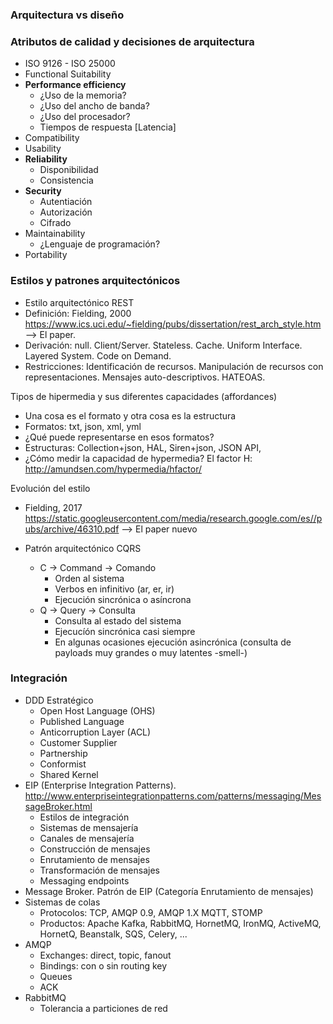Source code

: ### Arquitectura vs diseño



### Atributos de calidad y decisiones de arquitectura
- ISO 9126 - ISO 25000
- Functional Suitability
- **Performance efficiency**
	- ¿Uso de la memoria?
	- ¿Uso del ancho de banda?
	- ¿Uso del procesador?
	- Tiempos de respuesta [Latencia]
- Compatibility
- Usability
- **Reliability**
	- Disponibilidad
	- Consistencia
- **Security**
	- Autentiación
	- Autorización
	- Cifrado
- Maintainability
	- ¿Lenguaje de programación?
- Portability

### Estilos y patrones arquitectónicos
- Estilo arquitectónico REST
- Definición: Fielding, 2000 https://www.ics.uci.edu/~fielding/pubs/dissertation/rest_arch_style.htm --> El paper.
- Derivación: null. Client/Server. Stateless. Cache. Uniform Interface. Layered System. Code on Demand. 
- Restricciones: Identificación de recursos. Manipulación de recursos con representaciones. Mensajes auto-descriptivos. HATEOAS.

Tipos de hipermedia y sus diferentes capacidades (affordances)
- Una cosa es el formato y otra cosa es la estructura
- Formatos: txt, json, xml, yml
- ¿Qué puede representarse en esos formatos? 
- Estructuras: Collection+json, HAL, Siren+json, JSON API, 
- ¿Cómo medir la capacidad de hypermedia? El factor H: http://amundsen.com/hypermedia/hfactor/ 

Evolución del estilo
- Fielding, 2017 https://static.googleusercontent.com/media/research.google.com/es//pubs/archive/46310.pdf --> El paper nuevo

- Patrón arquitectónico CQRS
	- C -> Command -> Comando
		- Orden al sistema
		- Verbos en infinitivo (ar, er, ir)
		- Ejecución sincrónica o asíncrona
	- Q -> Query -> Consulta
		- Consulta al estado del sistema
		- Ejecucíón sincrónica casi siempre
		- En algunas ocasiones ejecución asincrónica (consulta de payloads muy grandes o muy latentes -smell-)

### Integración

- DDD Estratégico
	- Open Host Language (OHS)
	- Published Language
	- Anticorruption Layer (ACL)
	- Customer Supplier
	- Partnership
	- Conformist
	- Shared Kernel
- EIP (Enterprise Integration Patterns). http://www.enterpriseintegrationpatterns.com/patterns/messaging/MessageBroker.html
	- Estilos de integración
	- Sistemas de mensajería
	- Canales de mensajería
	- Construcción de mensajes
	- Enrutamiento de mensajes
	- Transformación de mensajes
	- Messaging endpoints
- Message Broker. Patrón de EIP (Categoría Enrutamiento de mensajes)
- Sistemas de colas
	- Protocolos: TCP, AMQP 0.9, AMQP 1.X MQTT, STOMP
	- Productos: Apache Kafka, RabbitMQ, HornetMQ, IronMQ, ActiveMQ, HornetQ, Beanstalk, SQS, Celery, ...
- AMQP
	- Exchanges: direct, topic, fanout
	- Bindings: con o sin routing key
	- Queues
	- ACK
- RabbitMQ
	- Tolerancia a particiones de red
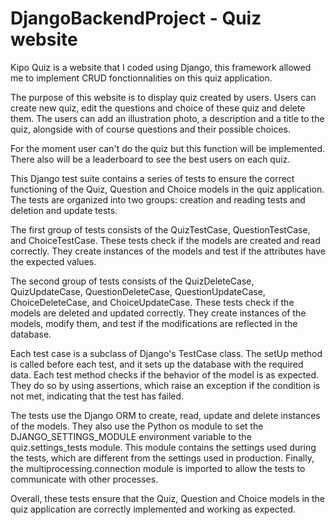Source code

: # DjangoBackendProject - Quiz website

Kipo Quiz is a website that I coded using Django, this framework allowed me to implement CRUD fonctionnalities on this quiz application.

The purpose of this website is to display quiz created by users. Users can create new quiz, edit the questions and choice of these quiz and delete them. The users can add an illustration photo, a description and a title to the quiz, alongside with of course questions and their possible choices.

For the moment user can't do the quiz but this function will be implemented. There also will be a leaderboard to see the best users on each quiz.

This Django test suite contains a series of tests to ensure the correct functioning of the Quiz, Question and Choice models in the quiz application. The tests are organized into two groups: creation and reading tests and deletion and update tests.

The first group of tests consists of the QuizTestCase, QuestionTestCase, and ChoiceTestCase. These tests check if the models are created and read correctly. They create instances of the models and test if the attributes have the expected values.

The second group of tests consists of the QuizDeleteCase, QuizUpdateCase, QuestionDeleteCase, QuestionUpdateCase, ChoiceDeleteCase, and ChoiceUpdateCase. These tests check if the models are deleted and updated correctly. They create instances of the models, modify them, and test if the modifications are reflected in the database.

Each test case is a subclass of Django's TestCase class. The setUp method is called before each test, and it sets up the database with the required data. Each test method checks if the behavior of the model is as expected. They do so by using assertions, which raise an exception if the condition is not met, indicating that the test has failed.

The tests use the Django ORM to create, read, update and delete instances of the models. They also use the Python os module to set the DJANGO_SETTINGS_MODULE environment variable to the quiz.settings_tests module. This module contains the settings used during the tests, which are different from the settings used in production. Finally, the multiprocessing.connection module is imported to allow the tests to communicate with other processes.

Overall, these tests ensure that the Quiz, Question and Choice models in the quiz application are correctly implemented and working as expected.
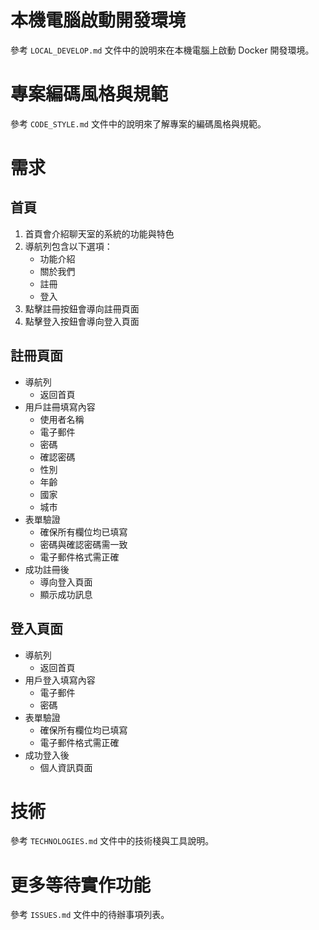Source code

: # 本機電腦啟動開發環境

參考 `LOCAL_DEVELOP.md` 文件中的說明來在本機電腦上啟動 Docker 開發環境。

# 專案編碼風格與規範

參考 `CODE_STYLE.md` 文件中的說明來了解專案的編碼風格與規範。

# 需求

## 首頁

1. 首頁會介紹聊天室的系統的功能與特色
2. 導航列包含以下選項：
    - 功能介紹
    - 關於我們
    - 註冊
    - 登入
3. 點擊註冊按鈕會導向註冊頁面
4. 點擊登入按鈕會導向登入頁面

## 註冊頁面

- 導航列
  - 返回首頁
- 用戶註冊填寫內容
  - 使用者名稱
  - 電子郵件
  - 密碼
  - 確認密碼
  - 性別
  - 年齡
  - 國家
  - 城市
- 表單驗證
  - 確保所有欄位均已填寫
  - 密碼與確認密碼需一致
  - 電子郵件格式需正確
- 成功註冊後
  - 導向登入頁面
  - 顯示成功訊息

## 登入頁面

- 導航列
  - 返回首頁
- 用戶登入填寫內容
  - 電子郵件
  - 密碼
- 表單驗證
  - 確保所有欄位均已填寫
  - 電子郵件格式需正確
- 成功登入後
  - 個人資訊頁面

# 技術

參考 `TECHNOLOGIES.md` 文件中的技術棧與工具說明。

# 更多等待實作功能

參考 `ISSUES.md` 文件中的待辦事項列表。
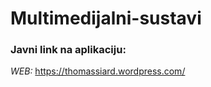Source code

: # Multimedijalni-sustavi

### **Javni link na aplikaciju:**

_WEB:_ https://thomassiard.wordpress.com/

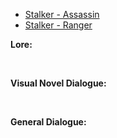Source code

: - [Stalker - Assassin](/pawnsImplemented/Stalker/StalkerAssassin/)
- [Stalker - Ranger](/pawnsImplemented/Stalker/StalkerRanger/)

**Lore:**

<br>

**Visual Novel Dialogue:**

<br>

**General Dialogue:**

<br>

---

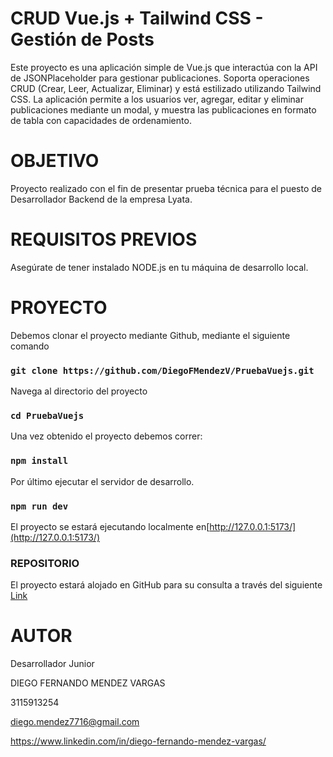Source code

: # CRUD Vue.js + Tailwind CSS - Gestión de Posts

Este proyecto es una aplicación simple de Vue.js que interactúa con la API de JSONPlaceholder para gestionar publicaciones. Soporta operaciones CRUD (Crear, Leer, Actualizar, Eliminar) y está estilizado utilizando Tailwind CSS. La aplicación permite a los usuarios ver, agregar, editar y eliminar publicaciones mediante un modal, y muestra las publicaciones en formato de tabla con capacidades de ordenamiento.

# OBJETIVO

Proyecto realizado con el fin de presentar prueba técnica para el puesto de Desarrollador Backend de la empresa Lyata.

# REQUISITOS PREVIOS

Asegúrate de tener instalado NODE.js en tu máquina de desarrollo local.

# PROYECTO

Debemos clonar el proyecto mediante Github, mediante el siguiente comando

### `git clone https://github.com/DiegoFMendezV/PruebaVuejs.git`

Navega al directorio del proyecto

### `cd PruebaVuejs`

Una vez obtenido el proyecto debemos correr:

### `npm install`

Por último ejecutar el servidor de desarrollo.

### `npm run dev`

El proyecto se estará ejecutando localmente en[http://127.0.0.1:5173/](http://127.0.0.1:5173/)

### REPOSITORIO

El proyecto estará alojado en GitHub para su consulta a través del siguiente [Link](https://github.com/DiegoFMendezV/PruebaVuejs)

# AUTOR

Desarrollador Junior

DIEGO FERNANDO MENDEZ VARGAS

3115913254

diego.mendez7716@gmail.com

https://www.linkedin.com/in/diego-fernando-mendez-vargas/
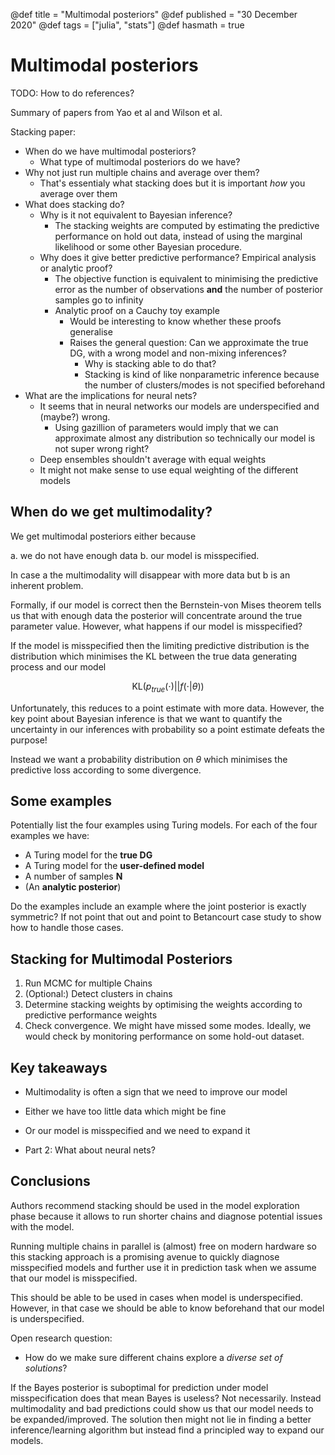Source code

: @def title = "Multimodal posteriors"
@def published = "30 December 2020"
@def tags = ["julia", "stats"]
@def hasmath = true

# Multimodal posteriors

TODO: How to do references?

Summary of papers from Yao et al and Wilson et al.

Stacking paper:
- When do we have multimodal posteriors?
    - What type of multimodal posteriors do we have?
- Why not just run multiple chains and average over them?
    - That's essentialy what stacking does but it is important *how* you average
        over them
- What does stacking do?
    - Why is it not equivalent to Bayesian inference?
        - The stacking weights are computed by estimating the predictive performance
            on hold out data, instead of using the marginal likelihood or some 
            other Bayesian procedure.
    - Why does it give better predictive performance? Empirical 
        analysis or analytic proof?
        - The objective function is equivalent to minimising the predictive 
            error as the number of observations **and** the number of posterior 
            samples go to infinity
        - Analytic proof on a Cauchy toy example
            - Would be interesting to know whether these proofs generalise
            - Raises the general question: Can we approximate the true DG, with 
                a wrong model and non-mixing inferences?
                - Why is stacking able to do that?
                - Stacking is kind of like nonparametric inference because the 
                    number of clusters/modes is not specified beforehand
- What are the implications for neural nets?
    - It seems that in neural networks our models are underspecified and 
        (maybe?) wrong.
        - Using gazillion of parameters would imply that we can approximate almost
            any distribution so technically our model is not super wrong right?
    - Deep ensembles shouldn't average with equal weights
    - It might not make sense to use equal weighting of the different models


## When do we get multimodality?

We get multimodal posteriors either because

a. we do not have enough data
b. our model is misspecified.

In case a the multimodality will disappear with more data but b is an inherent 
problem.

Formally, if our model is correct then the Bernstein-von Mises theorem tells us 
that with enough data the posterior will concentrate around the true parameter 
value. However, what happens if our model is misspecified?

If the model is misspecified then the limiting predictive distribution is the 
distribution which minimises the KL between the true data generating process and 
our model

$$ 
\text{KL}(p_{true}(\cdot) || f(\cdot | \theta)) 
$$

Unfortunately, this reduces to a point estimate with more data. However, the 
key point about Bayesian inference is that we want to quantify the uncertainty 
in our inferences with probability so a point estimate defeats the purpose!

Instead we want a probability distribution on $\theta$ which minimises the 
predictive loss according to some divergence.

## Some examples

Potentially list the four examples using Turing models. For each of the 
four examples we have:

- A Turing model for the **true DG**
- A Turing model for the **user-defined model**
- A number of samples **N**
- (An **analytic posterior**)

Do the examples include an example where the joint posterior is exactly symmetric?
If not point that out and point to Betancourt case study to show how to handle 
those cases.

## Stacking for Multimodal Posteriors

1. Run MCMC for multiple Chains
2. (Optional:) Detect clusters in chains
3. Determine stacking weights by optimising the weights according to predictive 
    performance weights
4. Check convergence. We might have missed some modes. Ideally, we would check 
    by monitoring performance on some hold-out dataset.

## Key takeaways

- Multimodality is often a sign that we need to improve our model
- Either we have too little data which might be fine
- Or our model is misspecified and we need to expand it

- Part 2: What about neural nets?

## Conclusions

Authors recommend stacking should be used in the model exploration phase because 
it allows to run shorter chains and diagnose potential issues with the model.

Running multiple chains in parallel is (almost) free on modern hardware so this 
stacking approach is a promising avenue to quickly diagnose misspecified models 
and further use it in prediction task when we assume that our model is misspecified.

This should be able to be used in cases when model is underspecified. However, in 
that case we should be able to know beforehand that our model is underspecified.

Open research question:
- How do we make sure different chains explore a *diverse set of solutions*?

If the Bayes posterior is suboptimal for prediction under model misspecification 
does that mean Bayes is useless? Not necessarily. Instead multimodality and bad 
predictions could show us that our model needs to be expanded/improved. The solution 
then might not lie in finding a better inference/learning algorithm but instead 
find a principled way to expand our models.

--

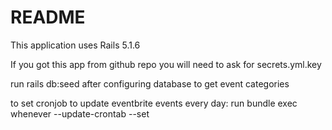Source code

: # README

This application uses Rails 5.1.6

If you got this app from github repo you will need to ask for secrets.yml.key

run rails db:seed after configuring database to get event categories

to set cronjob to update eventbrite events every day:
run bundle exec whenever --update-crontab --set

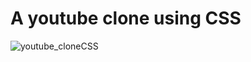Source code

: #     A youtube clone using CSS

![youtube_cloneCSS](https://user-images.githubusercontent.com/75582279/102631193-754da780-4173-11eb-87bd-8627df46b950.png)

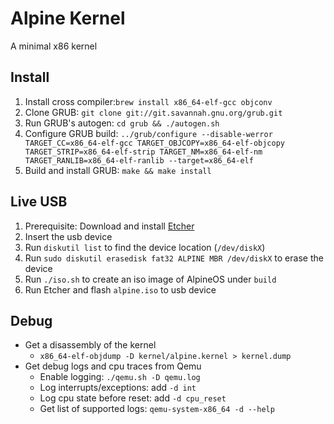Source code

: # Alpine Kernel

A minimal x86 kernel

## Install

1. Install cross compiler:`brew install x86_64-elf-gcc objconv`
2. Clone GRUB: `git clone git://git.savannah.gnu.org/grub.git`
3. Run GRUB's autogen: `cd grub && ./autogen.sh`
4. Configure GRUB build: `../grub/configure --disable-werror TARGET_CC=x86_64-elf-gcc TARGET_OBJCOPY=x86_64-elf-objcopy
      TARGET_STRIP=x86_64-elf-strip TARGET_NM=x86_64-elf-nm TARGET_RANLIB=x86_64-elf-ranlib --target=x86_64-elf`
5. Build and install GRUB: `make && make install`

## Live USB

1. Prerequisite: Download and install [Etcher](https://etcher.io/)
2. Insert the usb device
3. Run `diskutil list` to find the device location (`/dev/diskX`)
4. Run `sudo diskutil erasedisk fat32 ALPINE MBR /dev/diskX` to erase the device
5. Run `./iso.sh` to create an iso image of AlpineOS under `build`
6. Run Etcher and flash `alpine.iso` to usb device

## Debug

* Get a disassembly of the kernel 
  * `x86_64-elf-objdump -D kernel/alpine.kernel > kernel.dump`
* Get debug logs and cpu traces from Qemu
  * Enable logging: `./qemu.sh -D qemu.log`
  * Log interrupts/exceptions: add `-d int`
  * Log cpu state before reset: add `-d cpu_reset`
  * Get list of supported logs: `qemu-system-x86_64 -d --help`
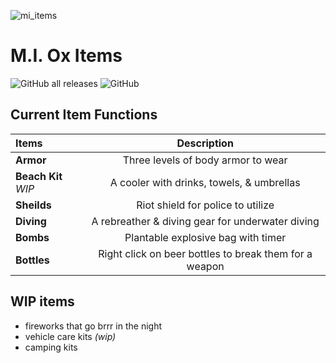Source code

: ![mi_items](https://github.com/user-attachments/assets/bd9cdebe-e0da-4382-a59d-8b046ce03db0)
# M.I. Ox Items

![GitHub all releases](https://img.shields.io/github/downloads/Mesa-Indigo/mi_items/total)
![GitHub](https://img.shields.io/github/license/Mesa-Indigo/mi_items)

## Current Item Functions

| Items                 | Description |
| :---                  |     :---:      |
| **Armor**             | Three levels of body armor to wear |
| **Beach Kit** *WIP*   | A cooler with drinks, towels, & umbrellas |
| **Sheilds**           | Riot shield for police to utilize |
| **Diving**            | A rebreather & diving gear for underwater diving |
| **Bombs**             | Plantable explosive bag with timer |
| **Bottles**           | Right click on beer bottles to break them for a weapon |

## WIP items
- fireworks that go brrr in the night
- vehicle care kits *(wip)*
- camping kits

■ **Work instructions**
Look above for the line with "### REPOSITORIO", then print it and each line after it down to and including the line with "- The objective". Leave out the pictures and keep the wording exact.

■ **Response to the task**
### REPOSITORIO

El proyecto estará alojado en GitHub para su consulta a través del siguiente [Link](https://github.com/DiegoFMendezV/PruebaVuejs)

# AUTOR

Desarrollador Junior

DIEGO FERNANDO MENDEZ VARGAS

3115913254

diego.mendez7716@gmail.com

https://www.linkedin.com/in/diego-fernando-mendez-vargas/
Source code

: @def title = "Multimodal posteriors"
@def published = "30 December 2020"
@def tags = ["julia", "stats"]
@def hasmath = true

# Multimodal posteriors

TODO: How to do references?

Summary of papers from Yao et al and Wilson et al.

Stacking paper:
- When do we have multimodal posteriors?
    - What type of multimodal posteriors do we have?
- Why not just run multiple chains and average over them?
    - That's essentialy what stacking does but it is important *how* you average
        over them
- What does stacking do?
    - Why is it not equivalent to Bayesian inference?
        - The stacking weights are computed by estimating the predictive performance
            on hold out data, instead of using the marginal likelihood or some 
            other Bayesian procedure.
    - Why does it give better predictive performance? Empirical 
        analysis or analytic proof?
        - The objective function is equivalent to minimising the predictive 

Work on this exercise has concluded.